▶ _WORK REQUEST_: The word "whiskey" may appear in some lines of the data; copy every such line.

▶ _Plain-text document sources_:
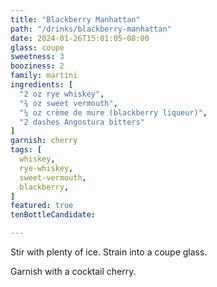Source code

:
 ```yaml
---
title: "Blackberry Manhattan"
path: "/drinks/blackberry-manhattan"
date: 2024-01-26T15:01:05-08:00
glass: coupe
sweetness: 3
booziness: 2
family: martini
ingredients: [
  "2 oz rye whiskey",
  "¾ oz sweet vermouth",
  "¼ oz crème de mure (blackberry liqueur)",
  "2 dashes Angostura bitters"
]
garnish: cherry
tags: [
  whiskey,
  rye-whiskey,
  sweet-vermouth,
  blackberry,
]
featured: true
tenBottleCandidate:

---
```

Stir with plenty of ice. Strain into a coupe glass.

Garnish with a cocktail cherry.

▶ _RESULT OF THE EXERCISE_:
  "2 oz rye whiskey",
  whiskey,
  rye-whiskey,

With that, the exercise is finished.